I have a thing for polishing boots. When it was required of me, my boots were always immaculate. Reflective. I kept a mirror-sheen on my service boots at all times. They received polish at least weekly, if not a quick touch-up several times per week. Then, the Air Force switched to these fucked-up, green suede things. Who in the name of God decided that was a good idea? Suede is ruined the first time it gets dirty. And green. What. The. Hell. Green suede service boots. Whoever made that call on the uniform board should be taken out and shot behind the woodshed. Green suede. Barf.
When I separated from the Air Force, I realized that polishing boots was this definable, controllable OCD homage that calmed and focused me. I missed it. Everyone in their right minds hates polishing boots. I’ve never claimed to be in my right mind. I missed polishing boots. What is wrong with me? OCD, clearly. So, I picked up some Red Wing Beckmann. I think they were $300 boots? Perhaps more. And I made them very pretty. I got the dark cherry color and had to use oxblood polish because it was the closest I could come to the original color. That pair took a great deal of break-in. Full-grain leather, they were stiff as hell and destroyed my feet for a while. I remember filling them with hot water for 20 minutes and then wearing them till dry to finally break in the leather. Now, they are some of the most comfortable shoes I’ve ever worn. But it took a lot of pain and suffering. The leather is very well polished at all times.
I count toothpicks. I must count toothpicks.
Then, several years later, I decided to pick up some Dr. Marten’s. The classic version, that most people have, are the 6 eye (or is it 8?) and have been made in Asia for some years now. I said, “screw that”, and opted for the version that was still made in England. Of course that decision came at a premium. Interestingly, the taller, 10-eye boots were on sale, so my Doc’s are actually the tall boot. Red. Bright red glass. Again, thick leather chews your feet up for a little while, and these were no different. Once broken in, though, I think my Doc’s are the most comfortable shoes I’ve ever owned. Air Ware and such.
I’m still completely insane about keeping both of these pairs of boots glistening. It calms me. I don’t even know if it is about how they look, so much as the moments of Zen I derive from just sitting, focused on a simple, repetitive task.

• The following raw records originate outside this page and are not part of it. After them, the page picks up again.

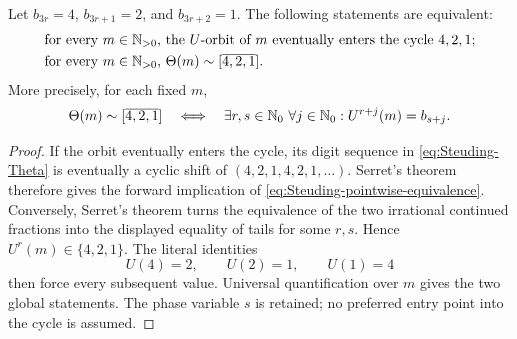 \begin{theorem}
\label{thm:Steuding-522-equivalence}
Let $b_{3r}=4$, $b_{3r+1}=2$, and $b_{3r+2}=1$.  The following statements
are equivalent:
\begin{align*}
 &\text{for every $m\in\Npos$, the $U$-orbit of $m$ eventually enters the
 cycle $4,2,1$};\\
 &\text{for every $m\in\Npos$, }\Theta(m)\sim[\overline{4,2,1}].
\end{align*}
More precisely, for each fixed $m$,
\begin{equation}
\label{eq:Steuding-pointwise-equivalence}
 \Theta(m)\sim[\overline{4,2,1}]
 \quad\Longleftrightarrow\quad
 \exists r,s\in\Nzero\ \forall j\in\Nzero:
 U^{r+j}(m)=b_{s+j}.
\end{equation}
\end{theorem}

\begin{proof}
If the orbit eventually enters the cycle, its digit sequence in
\eqref{eq:Steuding-Theta} is eventually a cyclic shift of
$(4,2,1,4,2,1,\ldots)$.  Serret's theorem therefore gives the forward
implication of \eqref{eq:Steuding-pointwise-equivalence}.  Conversely,
Serret's theorem turns the equivalence of the two irrational continued
fractions into the displayed equality of tails for some $r,s$.  Hence
$U^r(m)\in\{4,2,1\}$.  The literal identities
\[
 U(4)=2,
 \qquad U(2)=1,
 \qquad U(1)=4
\]
then force every subsequent value.  Universal quantification over $m$ gives
the two global statements.  The phase variable $s$ is retained; no preferred
entry point into the cycle is assumed.
\end{proof}

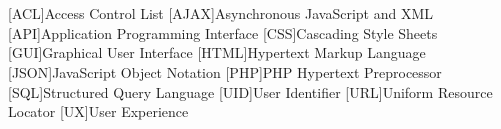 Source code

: \documentclass[
  11pt, %
  oneside, %
  american, %
  onehalfspacing, %
  liststotoc, %
  headsepline, %
  chapterinoneline, %
]{MastersDoctoralThesis} %
\author{Max \textsc{Mustermann}} %
\begin{document}
\frontmatter %

\pagestyle{plain} %

\sloppy





\cleardoublepage







{\hypersetup{linkcolor=black} %
  \tableofcontents %

  \listoffigures %

  \listoftables %

}


  
\chapter{\abbrevname}
\begin{acronym}[AAAAAA]
  [ACL]{Access Control List}
  [AJAX]{Asynchronous JavaScript and XML}
  [API]{Application Programming Interface}
  [CSS]{Cascading Style Sheets}
  [GUI]{Graphical User Interface}
  [HTML]{Hypertext Markup Language}
  [JSON]{JavaScript Object Notation}
  [PHP]{PHP Hypertext Preprocessor}
  [SQL]{Structured Query Language}
  [UID]{User Identifier}
  [URL]{Uniform Resource Locator}
  [UX]{User Experience}
\end{acronym}
\end{document}
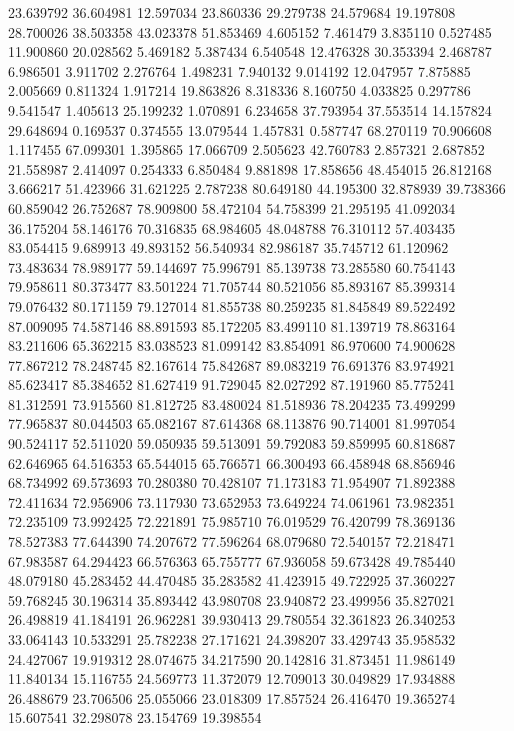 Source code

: 23.639792
36.604981
12.597034
23.860336
29.279738
24.579684
19.197808
28.700026
38.503358
43.023378
51.853469
4.605152
7.461479
3.835110
0.527485
11.900860
20.028562
5.469182
5.387434
6.540548
12.476328
30.353394
2.468787
6.986501
3.911702
2.276764
1.498231
7.940132
9.014192
12.047957
7.875885
2.005669
0.811324
1.917214
19.863826
8.318336
8.160750
4.033825
0.297786
9.541547
1.405613
25.199232
1.070891
6.234658
37.793954
37.553514
14.157824
29.648694
0.169537
0.374555
13.079544
1.457831
0.587747
68.270119
70.906608
1.117455
67.099301
1.395865
17.066709
2.505623
42.760783
2.857321
2.687852
21.558987
2.414097
0.254333
6.850484
9.881898
17.858656
48.454015
26.812168
3.666217
51.423966
31.621225
2.787238
80.649180
44.195300
32.878939
39.738366
60.859042
26.752687
78.909800
58.472104
54.758399
21.295195
41.092034
36.175204
58.146176
70.316835
68.984605
48.048788
76.310112
57.403435
83.054415
9.689913
49.893152
56.540934
82.986187
35.745712
61.120962
73.483634
78.989177
59.144697
75.996791
85.139738
73.285580
60.754143
79.958611
80.373477
83.501224
71.705744
80.521056
85.893167
85.399314
79.076432
80.171159
79.127014
81.855738
80.259235
81.845849
89.522492
87.009095
74.587146
88.891593
85.172205
83.499110
81.139719
78.863164
83.211606
65.362215
83.038523
81.099142
83.854091
86.970600
74.900628
77.867212
78.248745
82.167614
75.842687
89.083219
76.691376
83.974921
85.623417
85.384652
81.627419
91.729045
82.027292
87.191960
85.775241
81.312591
73.915560
81.812725
83.480024
81.518936
78.204235
73.499299
77.965837
80.044503
65.082167
87.614368
68.113876
90.714001
81.997054
90.524117
52.511020
59.050935
59.513091
59.792083
59.859995
60.818687
62.646965
64.516353
65.544015
65.766571
66.300493
66.458948
68.856946
68.734992
69.573693
70.280380
70.428107
71.173183
71.954907
71.892388
72.411634
72.956906
73.117930
73.652953
73.649224
74.061961
73.982351
72.235109
73.992425
72.221891
75.985710
76.019529
76.420799
78.369136
78.527383
77.644390
74.207672
77.596264
68.079680
72.540157
72.218471
67.983587
64.294423
66.576363
65.755777
67.936058
59.673428
49.785440
48.079180
45.283452
44.470485
35.283582
41.423915
49.722925
37.360227
59.768245
30.196314
35.893442
43.980708
23.940872
23.499956
35.827021
26.498819
41.184191
26.962281
39.930413
29.780554
32.361823
26.340253
33.064143
10.533291
25.782238
27.171621
24.398207
33.429743
35.958532
24.427067
19.919312
28.074675
34.217590
20.142816
31.873451
11.986149
11.840134
15.116755
24.569773
11.372079
12.709013
30.049829
17.934888
26.488679
23.706506
25.055066
23.018309
17.857524
26.416470
19.365274
15.607541
32.298078
23.154769
19.398554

Obviously I’m on the spectrum.
I’ve been broken by military service.
Now, I decided that I needed a new project, so I threw some money at the Wolverine Boot Company. You know Red Wing and Wolverine for their work boots, probably. But each company has something of a heritage line (I think Wolverine actually calls it the Heritage Line) that reaches back in time to when you could work in a factory all day, throw some quick polish on your shoes and wear the same pair out to a nice restaurant that night. So, the Wolverine 1000 Mile Evans boots. And more polish. A lot more polish.
But I’m so calm. I’ve been drowning under school, work and life, but I can sit down and completely turn off the world while making small circles with a rag, a can of wax and some leather.
I count toothpicks.
I’m on the spectrum.
I was broken by military service.
I’m the guy who cannot wear anything other than a high and tight. I’m the guy with the ridiculously shiny, leather boots.
But I’m so Zen.
I am the calm little center of the world.